Statistics on a budget: February 2014

Thursday, February 20, 2014

Notes for February 18 and 20

A probability is a number between 0 and 1, inclusive, and is represent by p(event) if part of a sample or p-hat(event) if part of a population.

A probability space or event space is a list of what we call the simple events. The list follows two rules.

1. Every simple event is mutually exclusive from every other simple event, which means the cannot both happen simultaneously. For example, if I flip one coin, it cannot land "heads" and "tails" simultaneously.

2. When we add up the probabilities of all the simple events, the sum is 1. What this means is the simple events (sometimes called simple outcomes).

There are ways to create new probabilities from a set of simple events. The first methods we will discuss are AND, OR and NOT. Let's start with the most basic, NOT.

p(NOT x) is the probability that the event x will not happen. It is sometimes written as q(x) instead. It is always true that

p(x) + p(NOT x) = p(x) + q(x) = 1

Example #1: If we flip a coin, we have two possibilities, heads and tails. We usually assume that p(heads) = .5 and p(tails) = .5, but that doesn't have to be true. What is true in this cases with a categorical variable that has only two legitimate values is that p(NOT heads) = q(heads) = p(tails), and the sum is 1. This means if p(heads) = .51, then q(heads) = 1 - .51 = .49.

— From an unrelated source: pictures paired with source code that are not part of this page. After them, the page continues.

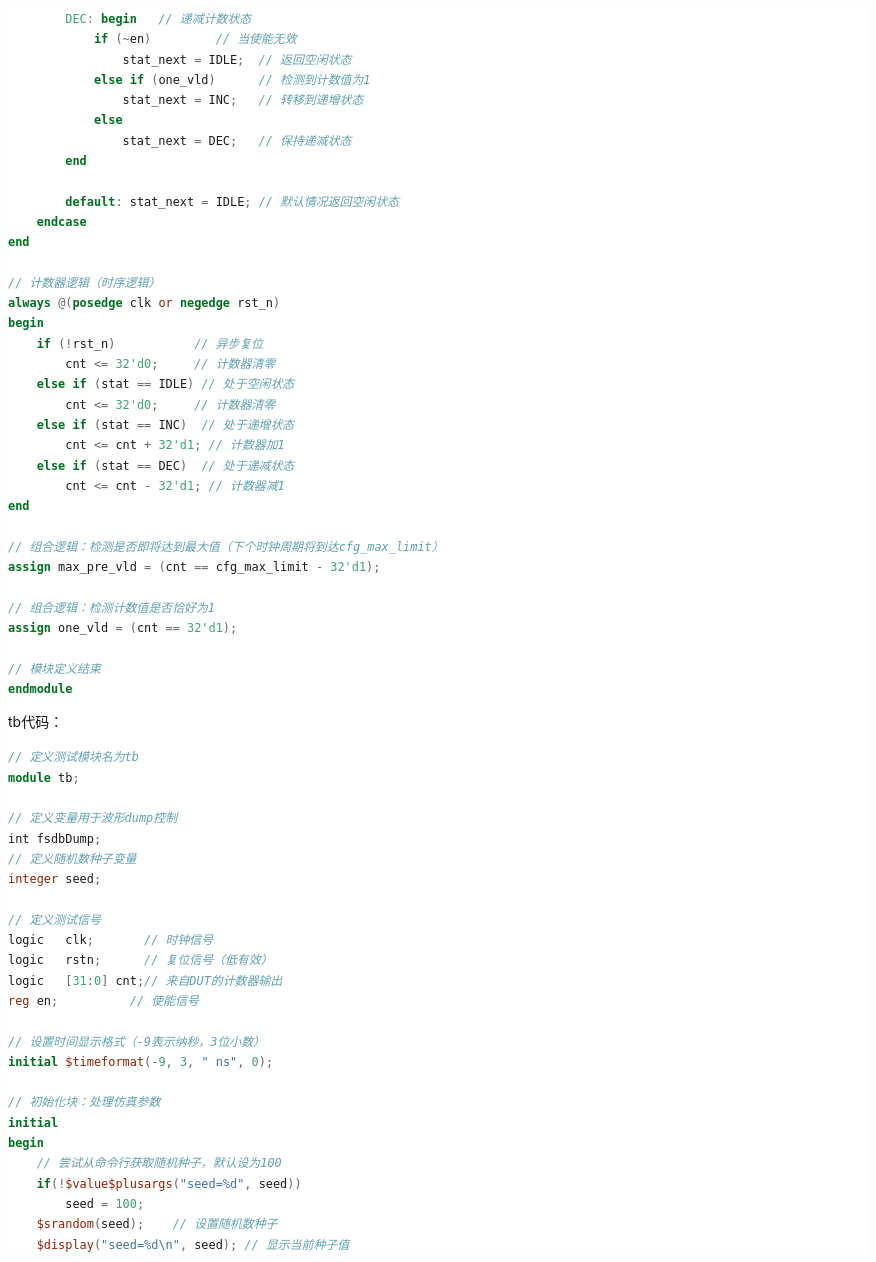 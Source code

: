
 ```verilog
        DEC: begin   // 递减计数状态
            if (~en)         // 当使能无效
                stat_next = IDLE;  // 返回空闲状态
            else if (one_vld)      // 检测到计数值为1
                stat_next = INC;   // 转移到递增状态
            else
                stat_next = DEC;   // 保持递减状态
        end

        default: stat_next = IDLE; // 默认情况返回空闲状态
    endcase
end

// 计数器逻辑（时序逻辑）
always @(posedge clk or negedge rst_n)
begin
    if (!rst_n)           // 异步复位
        cnt <= 32'd0;     // 计数器清零
    else if (stat == IDLE) // 处于空闲状态
        cnt <= 32'd0;     // 计数器清零
    else if (stat == INC)  // 处于递增状态
        cnt <= cnt + 32'd1; // 计数器加1
    else if (stat == DEC)  // 处于递减状态
        cnt <= cnt - 32'd1; // 计数器减1
end

// 组合逻辑：检测是否即将达到最大值（下个时钟周期将到达cfg_max_limit）
assign max_pre_vld = (cnt == cfg_max_limit - 32'd1);

// 组合逻辑：检测计数值是否恰好为1
assign one_vld = (cnt == 32'd1);

// 模块定义结束
endmodule

```

tb代码：
```verilog
// 定义测试模块名为tb
module tb;

// 定义变量用于波形dump控制
int	fsdbDump;    
// 定义随机数种子变量
integer	seed;       

// 定义测试信号
logic	clk;       // 时钟信号
logic	rstn;      // 复位信号（低有效）
logic	[31:0] cnt;// 来自DUT的计数器输出
reg	en;          // 使能信号

// 设置时间显示格式（-9表示纳秒，3位小数）
initial	$timeformat(-9, 3, " ns", 0);

// 初始化块：处理仿真参数
initial
begin
    // 尝试从命令行获取随机种子，默认设为100
    if(!$value$plusargs("seed=%d", seed))
        seed = 100;
    $srandom(seed);    // 设置随机数种子
    $display("seed=%d\n", seed); // 显示当前种子值
```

If we roll a six-sided die, we have six possible outcomes, a 1, a 2, a 3, a 4, a 5 or a 6. The probability for not rolling a 1 is

p(NOT 1) = p(2) + p(3) + p(4) + p(5) + p(6)

Because these are simple events, we don't have to worry about overlap. And again, instead of calling it p(NOT 1), we can call it q(1).

If two events A and B are mutually exclusive, then

p(A OR B) = p(A) + p(B)

If they are not mutually exclusive, that means p(A AND B) does not equal zero, and the rule for finding OR changes to

p(A OR B) = p(A) + p(B) - p(A AND B)

This is most easily explained with a contingency table. Let's say we have two variables for a game, one called Result (which is either a win or a loss) and Setting (which is either home or away). The easiest way to represent this situation is a contingency table, like the one below listing wins and losses for the Warriors so far this season, broken into home record and away record.

___H || A|| Total
W |16||15|| 31
L |10||12|| 22
|26||27|| 53 = grand total

p(Home) = 26/53, which rounded to the nearest thousandth is .491
p(Away) = 27/53, which rounded to the nearest thousandth is .509. Notice that p(Home) = q(Away) and vice versa.
p(Wins) = 31/53, which rounded to the nearest thousandth is .585
p(Losses) = 22/53, which rounded to the nearest thousandth is .415. Notice that p(Wins) = q(Losses) and vice versa.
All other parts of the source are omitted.